- Activity
Would you transcribe the entries below word for word, omitting all images?

[Opening Data listing section]

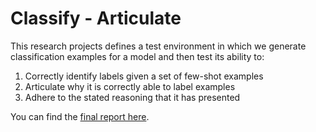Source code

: # Classify - Articulate

This research projects defines a test environment in which we generate classification examples for a model and then test its ability to:
1. Correctly identify labels given a set of few-shot examples
2. Articulate why it is correctly able to label examples
3. Adhere to the stated reasoning that it has presented

You can find the [final report here](https://docs.google.com/document/d/1LYOWdXPI-d9tsiGkZvIMtW8hYXgEDCcc1QZ_EyA8dgY/edit?usp=sharing).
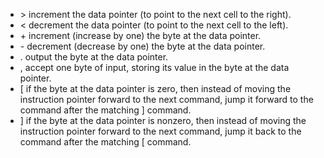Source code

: * \>	increment the data pointer (to point to the next cell to the right).
* \<	decrement the data pointer (to point to the next cell to the left).
* \+	increment (increase by one) the byte at the data pointer.
* \-	decrement (decrease by one) the byte at the data pointer.
* \.	output the byte at the data pointer.
* ,	accept one byte of input, storing its value in the byte at the data pointer.
* \[	if the byte at the data pointer is zero, then instead of moving the instruction pointer forward to the next command, jump it forward to the command after the matching \] command.
* \]	if the byte at the data pointer is nonzero, then instead of moving the instruction pointer forward to the next command, jump it back to the command after the matching \[ command.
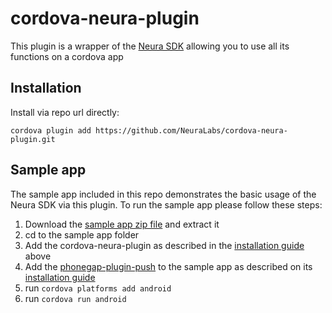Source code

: # cordova-neura-plugin

This plugin is a wrapper of the <a href="https://dev.theneura.com/">Neura SDK</a> allowing you to use all its functions on a cordova app

## Installation

Install via repo url directly:

    cordova plugin add https://github.com/NeuraLabs/cordova-neura-plugin.git
    
## Sample app

The sample app included in this repo demonstrates the basic usage of the Neura SDK via this plugin.
To run the sample app please follow these steps:
    
1. Download the <a href="https://github.com/NeuraLabs/cordova-neura-plugin/blob/master/NeuraSampleCordova.zip">sample app zip file</a> and extract it
2. cd to the sample app folder
3. Add the cordova-neura-plugin as described in the <a href="https://github.com/NeuraLabs/cordova-neura-plugin/blob/master/README.md#installation">installation guide</a> above
4. Add the <a href="https://github.com/phonegap/phonegap-plugin-push">phonegap-plugin-push</a> to the sample app as described on its <a href="https://github.com/phonegap/phonegap-plugin-push/blob/master/docs/INSTALLATION.md">installation guide</a>
5. run `cordova platforms add android`
6. run `cordova run android`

[Closing Data listing section]

- Task response
Source code

: # Classify - Articulate

This research projects defines a test environment in which we generate classification examples for a model and then test its ability to:
1. Correctly identify labels given a set of few-shot examples
2. Articulate why it is correctly able to label examples
3. Adhere to the stated reasoning that it has presented

You can find the [final report here](https://docs.google.com/document/d/1LYOWdXPI-d9tsiGkZvIMtW8hYXgEDCcc1QZ_EyA8dgY/edit?usp=sharing).
Source code

: * \>	increment the data pointer (to point to the next cell to the right).
* \<	decrement the data pointer (to point to the next cell to the left).
* \+	increment (increase by one) the byte at the data pointer.
* \-	decrement (decrease by one) the byte at the data pointer.
* \.	output the byte at the data pointer.
* ,	accept one byte of input, storing its value in the byte at the data pointer.
* \[	if the byte at the data pointer is zero, then instead of moving the instruction pointer forward to the next command, jump it forward to the command after the matching \] command.
* \]	if the byte at the data pointer is nonzero, then instead of moving the instruction pointer forward to the next command, jump it back to the command after the matching \[ command.
Source code

: # cordova-neura-plugin

This plugin is a wrapper of the <a href="https://dev.theneura.com/">Neura SDK</a> allowing you to use all its functions on a cordova app

## Installation

Install via repo url directly:

    cordova plugin add https://github.com/NeuraLabs/cordova-neura-plugin.git
    
## Sample app

The sample app included in this repo demonstrates the basic usage of the Neura SDK via this plugin.
To run the sample app please follow these steps:
    
1. Download the <a href="https://github.com/NeuraLabs/cordova-neura-plugin/blob/master/NeuraSampleCordova.zip">sample app zip file</a> and extract it
2. cd to the sample app folder
3. Add the cordova-neura-plugin as described in the <a href="https://github.com/NeuraLabs/cordova-neura-plugin/blob/master/README.md#installation">installation guide</a> above
4. Add the <a href="https://github.com/phonegap/phonegap-plugin-push">phonegap-plugin-push</a> to the sample app as described on its <a href="https://github.com/phonegap/phonegap-plugin-push/blob/master/docs/INSTALLATION.md">installation guide</a>
5. run `cordova platforms add android`
6. run `cordova run android`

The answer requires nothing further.